[ENTRIES SHOWN Boundary: Start]
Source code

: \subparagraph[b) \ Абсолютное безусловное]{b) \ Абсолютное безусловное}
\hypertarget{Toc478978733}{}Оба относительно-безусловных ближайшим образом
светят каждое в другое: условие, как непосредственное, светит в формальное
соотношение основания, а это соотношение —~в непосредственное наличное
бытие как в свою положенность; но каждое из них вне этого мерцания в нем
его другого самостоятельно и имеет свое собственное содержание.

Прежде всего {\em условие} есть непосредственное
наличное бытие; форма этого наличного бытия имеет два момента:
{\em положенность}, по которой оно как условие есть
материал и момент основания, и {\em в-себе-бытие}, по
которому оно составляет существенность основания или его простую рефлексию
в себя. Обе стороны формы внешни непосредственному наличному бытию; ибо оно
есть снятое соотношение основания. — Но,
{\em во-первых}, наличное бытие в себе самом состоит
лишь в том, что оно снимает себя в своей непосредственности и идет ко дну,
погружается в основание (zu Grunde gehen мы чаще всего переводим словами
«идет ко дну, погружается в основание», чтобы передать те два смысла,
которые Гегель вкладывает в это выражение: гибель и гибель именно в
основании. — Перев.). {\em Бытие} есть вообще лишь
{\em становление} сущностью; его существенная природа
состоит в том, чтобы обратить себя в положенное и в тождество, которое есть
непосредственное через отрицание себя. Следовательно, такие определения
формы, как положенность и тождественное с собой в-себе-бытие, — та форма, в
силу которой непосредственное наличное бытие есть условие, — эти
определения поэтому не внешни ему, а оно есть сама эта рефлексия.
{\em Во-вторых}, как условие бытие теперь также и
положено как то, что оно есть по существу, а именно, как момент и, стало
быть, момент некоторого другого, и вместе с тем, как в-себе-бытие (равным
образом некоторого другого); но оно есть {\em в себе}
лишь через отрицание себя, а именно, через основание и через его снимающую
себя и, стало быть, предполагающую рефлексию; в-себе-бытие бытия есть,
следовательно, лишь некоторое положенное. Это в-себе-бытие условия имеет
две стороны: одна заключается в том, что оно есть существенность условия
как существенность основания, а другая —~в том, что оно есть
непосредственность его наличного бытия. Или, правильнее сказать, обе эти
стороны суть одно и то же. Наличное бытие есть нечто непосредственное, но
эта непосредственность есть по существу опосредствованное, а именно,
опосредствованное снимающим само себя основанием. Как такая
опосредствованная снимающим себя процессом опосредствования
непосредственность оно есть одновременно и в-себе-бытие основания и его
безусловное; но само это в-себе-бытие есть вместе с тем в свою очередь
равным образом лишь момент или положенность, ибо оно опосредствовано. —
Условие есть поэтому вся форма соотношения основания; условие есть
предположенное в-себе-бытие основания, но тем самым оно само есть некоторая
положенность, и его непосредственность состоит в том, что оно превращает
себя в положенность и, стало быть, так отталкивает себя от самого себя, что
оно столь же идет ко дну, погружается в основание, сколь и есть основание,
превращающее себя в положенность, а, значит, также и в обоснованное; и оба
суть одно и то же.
[ENTRIES SHOWN Boundary: End]
[ENTRIES SHOWN Boundary: Start]
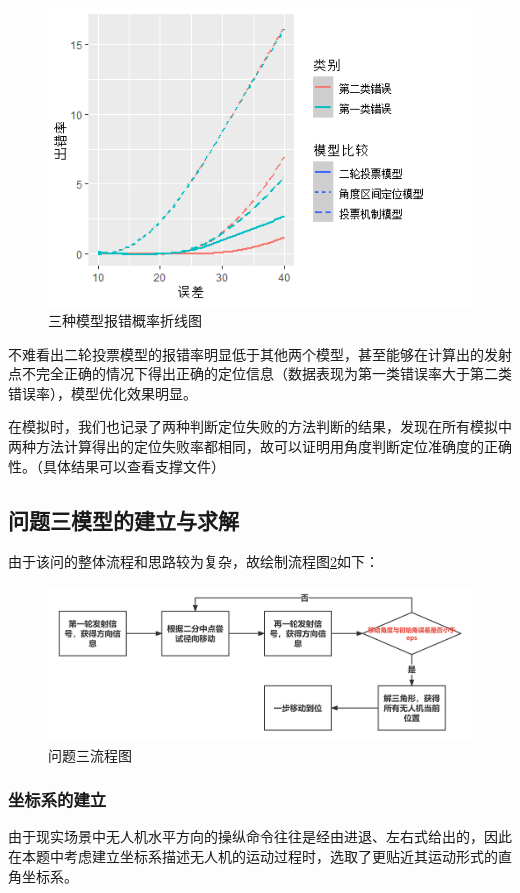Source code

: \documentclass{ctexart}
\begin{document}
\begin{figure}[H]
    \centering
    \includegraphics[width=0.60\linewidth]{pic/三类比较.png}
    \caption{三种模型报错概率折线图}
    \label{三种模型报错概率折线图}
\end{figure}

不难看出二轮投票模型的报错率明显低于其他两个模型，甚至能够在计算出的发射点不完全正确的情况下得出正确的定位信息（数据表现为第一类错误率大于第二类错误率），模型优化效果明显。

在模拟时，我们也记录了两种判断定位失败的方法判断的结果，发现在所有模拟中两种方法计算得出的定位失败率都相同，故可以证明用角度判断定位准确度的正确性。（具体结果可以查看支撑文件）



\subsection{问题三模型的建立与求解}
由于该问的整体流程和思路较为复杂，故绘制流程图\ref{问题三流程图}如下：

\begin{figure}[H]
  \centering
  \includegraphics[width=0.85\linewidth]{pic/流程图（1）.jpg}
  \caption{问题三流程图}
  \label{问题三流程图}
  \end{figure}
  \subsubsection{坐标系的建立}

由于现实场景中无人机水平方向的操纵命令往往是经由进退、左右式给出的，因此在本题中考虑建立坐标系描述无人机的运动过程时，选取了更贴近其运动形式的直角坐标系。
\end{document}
[ENTRIES SHOWN Boundary: End]
[ENTRIES SHOWN Boundary: Start]
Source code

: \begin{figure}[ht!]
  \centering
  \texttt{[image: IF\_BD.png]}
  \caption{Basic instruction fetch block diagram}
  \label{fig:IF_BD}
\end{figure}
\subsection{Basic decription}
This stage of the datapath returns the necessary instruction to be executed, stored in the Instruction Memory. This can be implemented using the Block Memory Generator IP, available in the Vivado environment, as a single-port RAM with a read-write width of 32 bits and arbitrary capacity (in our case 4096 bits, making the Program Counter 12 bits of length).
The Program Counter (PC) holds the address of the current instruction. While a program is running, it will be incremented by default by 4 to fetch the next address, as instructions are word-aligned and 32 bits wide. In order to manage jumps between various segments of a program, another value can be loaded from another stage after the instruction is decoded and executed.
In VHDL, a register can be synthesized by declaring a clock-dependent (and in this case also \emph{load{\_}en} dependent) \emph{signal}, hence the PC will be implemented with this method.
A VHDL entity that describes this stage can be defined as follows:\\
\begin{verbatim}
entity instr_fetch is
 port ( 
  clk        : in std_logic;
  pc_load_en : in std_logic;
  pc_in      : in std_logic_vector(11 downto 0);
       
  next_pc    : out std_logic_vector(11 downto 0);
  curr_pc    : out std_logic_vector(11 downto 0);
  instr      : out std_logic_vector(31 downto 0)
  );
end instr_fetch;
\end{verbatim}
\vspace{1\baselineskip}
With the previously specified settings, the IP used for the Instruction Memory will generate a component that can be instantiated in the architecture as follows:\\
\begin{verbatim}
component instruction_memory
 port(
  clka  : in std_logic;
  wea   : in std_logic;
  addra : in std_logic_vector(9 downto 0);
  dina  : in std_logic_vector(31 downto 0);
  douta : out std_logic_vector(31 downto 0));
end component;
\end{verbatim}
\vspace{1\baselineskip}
[ENTRIES SHOWN Boundary: End]
→ **PROBLEM**
Return the lines of the records that include the string "непосредственное".

→ **RESPONSE**
светят каждое в другое: условие, как непосредственное, светит в формальное
соотношение основания, а это соотношение —~в непосредственное наличное
Прежде всего {\em условие} есть непосредственное
непосредственное через отрицание себя. Следовательно, такие определения
силу которой непосредственное наличное бытие есть условие, — эти
стороны суть одно и то же. Наличное бытие есть нечто непосредственное, но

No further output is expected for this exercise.